§ **Information supplied**
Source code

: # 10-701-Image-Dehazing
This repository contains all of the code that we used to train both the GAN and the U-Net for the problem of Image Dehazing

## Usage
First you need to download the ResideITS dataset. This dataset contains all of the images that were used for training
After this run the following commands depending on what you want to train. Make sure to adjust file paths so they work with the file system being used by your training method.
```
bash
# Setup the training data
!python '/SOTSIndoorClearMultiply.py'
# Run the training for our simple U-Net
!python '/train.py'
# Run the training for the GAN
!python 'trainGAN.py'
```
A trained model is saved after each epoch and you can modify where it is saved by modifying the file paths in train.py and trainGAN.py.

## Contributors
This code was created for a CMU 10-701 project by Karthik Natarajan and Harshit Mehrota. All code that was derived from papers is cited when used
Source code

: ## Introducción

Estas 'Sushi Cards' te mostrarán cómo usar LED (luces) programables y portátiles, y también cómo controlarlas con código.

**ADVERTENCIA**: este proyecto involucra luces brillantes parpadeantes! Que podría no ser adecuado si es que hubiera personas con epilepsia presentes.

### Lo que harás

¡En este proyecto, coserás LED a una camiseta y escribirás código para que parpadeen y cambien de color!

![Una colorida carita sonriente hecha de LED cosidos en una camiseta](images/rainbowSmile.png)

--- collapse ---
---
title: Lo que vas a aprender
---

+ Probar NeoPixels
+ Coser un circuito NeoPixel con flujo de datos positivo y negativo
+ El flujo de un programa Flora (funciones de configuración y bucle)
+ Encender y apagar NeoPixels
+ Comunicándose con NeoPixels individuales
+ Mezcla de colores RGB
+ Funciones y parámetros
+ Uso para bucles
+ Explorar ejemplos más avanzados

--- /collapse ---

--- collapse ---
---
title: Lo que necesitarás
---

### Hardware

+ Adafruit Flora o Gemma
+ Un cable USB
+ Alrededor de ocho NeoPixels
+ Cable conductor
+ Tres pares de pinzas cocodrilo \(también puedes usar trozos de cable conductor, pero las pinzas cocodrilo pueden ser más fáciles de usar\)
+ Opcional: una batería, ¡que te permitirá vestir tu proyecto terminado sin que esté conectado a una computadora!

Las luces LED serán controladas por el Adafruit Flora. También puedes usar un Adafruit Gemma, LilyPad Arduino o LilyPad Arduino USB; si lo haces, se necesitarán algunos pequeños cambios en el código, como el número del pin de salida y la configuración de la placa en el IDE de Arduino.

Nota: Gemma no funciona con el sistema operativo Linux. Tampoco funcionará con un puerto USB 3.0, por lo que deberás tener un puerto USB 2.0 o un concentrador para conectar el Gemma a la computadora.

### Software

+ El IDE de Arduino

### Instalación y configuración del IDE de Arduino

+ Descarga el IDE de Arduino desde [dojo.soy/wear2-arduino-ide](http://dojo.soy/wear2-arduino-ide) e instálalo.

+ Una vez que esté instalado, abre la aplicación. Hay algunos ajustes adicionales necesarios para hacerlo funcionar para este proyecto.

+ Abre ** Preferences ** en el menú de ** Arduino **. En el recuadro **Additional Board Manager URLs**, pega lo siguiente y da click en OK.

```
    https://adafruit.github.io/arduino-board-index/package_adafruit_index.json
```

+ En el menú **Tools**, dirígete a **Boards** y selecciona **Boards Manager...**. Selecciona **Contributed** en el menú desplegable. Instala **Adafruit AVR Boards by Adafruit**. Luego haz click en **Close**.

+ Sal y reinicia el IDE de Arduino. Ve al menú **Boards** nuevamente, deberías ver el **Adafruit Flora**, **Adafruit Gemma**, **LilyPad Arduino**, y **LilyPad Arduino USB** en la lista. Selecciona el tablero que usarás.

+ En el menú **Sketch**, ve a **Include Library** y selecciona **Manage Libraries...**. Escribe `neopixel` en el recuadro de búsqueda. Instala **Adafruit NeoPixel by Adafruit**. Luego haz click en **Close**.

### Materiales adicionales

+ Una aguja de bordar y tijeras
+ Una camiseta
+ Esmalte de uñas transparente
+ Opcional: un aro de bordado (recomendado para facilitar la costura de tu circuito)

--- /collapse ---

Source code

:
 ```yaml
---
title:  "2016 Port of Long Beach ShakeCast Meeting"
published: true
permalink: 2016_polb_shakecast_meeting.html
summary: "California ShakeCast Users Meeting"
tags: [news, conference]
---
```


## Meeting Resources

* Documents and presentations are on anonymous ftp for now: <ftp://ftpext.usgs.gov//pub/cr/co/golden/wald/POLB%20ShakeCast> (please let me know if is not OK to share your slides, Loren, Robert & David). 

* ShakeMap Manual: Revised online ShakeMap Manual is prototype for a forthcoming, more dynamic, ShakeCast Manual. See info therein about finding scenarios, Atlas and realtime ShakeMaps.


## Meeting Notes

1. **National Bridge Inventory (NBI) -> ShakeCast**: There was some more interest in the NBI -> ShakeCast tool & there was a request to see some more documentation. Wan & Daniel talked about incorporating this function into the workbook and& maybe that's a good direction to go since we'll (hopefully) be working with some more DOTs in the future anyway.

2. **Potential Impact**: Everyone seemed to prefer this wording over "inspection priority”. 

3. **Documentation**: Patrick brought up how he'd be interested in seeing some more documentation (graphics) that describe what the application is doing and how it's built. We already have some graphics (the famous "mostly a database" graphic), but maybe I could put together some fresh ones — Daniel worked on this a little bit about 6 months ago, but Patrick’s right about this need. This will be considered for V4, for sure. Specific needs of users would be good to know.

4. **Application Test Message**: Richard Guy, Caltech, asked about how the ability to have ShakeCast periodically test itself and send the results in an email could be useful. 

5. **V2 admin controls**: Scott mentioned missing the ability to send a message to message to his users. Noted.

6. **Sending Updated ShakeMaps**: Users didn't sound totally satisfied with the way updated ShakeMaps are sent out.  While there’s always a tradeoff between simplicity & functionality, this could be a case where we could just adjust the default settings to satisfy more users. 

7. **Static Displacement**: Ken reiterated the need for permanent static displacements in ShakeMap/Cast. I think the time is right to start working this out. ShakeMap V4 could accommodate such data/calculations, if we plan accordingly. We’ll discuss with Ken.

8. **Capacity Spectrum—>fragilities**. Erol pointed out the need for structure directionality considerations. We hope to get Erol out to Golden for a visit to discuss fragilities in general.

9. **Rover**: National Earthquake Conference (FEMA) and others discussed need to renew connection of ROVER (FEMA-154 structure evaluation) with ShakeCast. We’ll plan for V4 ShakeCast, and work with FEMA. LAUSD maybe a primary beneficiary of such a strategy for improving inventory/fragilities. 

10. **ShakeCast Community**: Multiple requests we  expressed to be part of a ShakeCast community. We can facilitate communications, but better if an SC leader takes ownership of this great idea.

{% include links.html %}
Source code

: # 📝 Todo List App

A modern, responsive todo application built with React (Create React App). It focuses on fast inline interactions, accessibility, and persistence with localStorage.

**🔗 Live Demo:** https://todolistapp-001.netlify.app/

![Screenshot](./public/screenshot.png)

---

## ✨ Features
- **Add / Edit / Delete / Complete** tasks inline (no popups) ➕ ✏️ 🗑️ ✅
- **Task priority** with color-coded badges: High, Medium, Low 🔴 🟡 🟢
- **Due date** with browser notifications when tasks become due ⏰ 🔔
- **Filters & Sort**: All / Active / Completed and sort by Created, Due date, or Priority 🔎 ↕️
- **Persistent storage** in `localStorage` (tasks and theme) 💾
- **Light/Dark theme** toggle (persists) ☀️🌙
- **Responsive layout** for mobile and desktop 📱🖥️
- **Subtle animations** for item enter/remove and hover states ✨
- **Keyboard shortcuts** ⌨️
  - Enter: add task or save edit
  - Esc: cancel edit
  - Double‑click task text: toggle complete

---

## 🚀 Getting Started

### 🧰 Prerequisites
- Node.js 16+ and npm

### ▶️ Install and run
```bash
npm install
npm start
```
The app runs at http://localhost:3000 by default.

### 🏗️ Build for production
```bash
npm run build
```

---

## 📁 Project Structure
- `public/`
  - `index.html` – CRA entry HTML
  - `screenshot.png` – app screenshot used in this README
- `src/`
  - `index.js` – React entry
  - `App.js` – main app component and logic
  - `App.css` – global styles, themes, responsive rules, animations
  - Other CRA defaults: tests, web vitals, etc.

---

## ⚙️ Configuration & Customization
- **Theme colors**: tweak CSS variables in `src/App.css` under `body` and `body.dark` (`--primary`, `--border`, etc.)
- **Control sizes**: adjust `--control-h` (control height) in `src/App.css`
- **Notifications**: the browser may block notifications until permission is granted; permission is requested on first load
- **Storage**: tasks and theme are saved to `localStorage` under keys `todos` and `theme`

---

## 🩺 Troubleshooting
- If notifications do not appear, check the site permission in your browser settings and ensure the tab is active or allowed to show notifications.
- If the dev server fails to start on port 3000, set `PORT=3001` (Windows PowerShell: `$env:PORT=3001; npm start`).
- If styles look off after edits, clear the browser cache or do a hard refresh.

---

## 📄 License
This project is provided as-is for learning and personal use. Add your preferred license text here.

§ **Exercise brief**
All lines of the entries containing the string "ShakeMaps" must be shown in full.

§ **Written solution**
* ShakeMap Manual: Revised online ShakeMap Manual is prototype for a forthcoming, more dynamic, ShakeCast Manual. See info therein about finding scenarios, Atlas and realtime ShakeMaps.
6. **Sending Updated ShakeMaps**: Users didn't sound totally satisfied with the way updated ShakeMaps are sent out.  While there’s always a tradeoff between simplicity & functionality, this could be a case where we could just adjust the default settings to satisfy more users. 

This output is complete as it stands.